Variety - June, 1981
For Your Eyes Only bears not the slightest resemblance to the Ian Fleming novel of the same title, but emerges as one of the most thoroughly enjoyable of the 12 Bond pix [to date] despite fact that many of the usual ingredients in the successful 007 formula are missing.

The film is probably the best-directed on all levels since On Her Majesty's Secret Service, as John Glen, moving into the director's chair after long service as second unit director and editor, displays a fine eye.

Story also benefits from presence of a truly sympathetic heroine, fetchingly portrayed by Carole Bouquet, who exhibits a humanity and emotionalism not frequently found in this sort of pop adventure and who takes a long time (the entire picture, in fact) to jump into the sack with him.

M is gone, due to Bernard Lee's death; Bond doesn't make his first feminine conquest until halfway through the picture; there's no technology introduced by Q which saves the hero in the end; no looming supervillain dominates the drama; Bond bon mots are surprisingly sparse, and the fate of the whole world isn't even hanging in the balance at the climax.

 


Time - June 29th, 1981
This is the age of the machine-made movie. Hollywood, once called the dream factory, is now in the recycling business. George Lucas compresses old movie serials into Star Wars and Raiders of the Lost Ark. Brian De Palma and a dozen other directors pay homage to (read: steal shamelessly from) the films of Alfred Hitchcock. Albert R. Broccoli is the same but different: Since Dr. No, the producer's first James Bond movie, in 1962, he has remade his own picture eleven times. To evaluate For Your Eyes Only and the other Bond movies, it helps to think of them not as, say, different vintages of a fine Bordeaux but as successive models off the Pontiac assembly line. In one vehicle there may be an annoying ping in the engine of narrative; in another the dialogue may be as sleek as Genuine Corinthian Leather. But all meet the same standards of speed, styling and emotion control. If there is no Rolls-Royce in the Bond series, there is also no Pinto.

 

Once again Bond matches wits with nasty men and lips with shady ladies. Once again his work takes him to a bunch of tony vacation spots (the Dolomites, Corfu, Spain, Albania, Moscow in winter). Once again the fate of the world is threatened by—what is it this time?—a nuclear-sub tracking system that has fallen into enemy hands, and can be saved by one lone agent working for an empire over which the sun set long ago.

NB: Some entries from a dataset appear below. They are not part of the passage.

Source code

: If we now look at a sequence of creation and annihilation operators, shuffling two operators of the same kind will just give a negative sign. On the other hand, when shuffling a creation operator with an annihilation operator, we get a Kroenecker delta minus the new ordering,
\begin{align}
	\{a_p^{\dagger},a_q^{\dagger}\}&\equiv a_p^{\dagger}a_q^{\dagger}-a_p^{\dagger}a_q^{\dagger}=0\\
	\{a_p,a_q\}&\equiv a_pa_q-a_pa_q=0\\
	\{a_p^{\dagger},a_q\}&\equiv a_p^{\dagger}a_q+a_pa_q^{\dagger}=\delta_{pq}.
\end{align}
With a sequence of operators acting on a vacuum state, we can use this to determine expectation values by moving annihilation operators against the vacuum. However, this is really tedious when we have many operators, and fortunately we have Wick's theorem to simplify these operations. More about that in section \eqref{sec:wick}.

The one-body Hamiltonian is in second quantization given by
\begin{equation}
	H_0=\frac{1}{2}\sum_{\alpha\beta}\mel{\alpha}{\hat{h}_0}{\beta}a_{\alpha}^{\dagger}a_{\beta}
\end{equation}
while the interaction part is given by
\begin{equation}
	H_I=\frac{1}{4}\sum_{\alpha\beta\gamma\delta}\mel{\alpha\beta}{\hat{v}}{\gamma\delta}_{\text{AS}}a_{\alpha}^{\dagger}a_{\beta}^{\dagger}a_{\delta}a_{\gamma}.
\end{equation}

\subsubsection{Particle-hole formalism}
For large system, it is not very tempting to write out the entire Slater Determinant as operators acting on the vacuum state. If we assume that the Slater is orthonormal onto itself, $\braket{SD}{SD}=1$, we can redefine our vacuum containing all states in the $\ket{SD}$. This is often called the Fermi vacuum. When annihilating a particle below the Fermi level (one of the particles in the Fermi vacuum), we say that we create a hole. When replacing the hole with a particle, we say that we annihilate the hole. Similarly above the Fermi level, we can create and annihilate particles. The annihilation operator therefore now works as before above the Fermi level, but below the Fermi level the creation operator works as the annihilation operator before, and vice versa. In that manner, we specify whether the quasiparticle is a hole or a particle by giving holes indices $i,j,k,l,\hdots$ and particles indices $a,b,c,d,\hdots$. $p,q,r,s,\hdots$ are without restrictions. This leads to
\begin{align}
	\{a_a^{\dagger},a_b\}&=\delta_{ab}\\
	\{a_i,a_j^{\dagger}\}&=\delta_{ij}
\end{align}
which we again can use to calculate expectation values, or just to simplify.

This is all standard equipment, but the technicians responsible for the Bond films' felicities—car chases, aerobatics, all the sophisticated paraphernalia of Saturday-matinee thrills—have devised some splendid optional features for For Your Eyes Only. There is a funny-brutal pentathlon of alpine sports: cross-country skiing with hired assassins; a two-man ski jump with the competitors gouging each other in midair; downhill racing at gunpoint; a bobsled run on skis; ice hockey using players as pucks. Director Glen has kept the plot moving briskly, and, in several action sequences, clipped a frame or two from within a shot to increase the impact.

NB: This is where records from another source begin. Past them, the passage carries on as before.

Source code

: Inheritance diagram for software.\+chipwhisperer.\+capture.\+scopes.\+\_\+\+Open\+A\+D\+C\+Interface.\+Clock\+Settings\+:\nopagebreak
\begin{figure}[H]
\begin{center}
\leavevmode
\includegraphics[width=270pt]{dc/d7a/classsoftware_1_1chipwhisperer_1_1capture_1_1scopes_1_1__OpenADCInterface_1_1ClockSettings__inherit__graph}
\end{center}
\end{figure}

With prominent display of Bond's Lotus Esprit Turbo, a Neptune two-man submarine and a "Jim" diving suit, For Your Eyes Only is an accumulation of gadgets and brand names—a Radio Shack of a boy wizard's dreams.

At the end one must remind oneself that human beings—actors, actually—are also involved in the enterprise. Carole Bouquet (23, long dark hair, Aegean-blue eyes, lissome frame) is the love interest, and more: a warrior goddess who saves Bond's life at least as often as he saves hers, and a welcome addition to this summer's gallery of can-do heroines. Topol, as the wily Greek smuggler Columbo, should be in the "Guinness Book of Word Wreckers"; he is perhaps the first performer to demonstrate the art of overacting by chewing pistachio nuts.

Then there is Roger Moore, haberdasher's delight and director's despair. Moore's mannequin good looks and waxed-fruit insouciance have brought him far in movies; this is his fifth Bond picture. He can crinkle up a smile, speak Received Standard English, negotiate a hairpin turn or a femme fatale's proposition—all the things real people do. But beneath his suave double-entendres and amplified body blows, one can hear the sound of expensive gears meshing—for Moore is merely the best-oiled cog in this perpetual motion machine.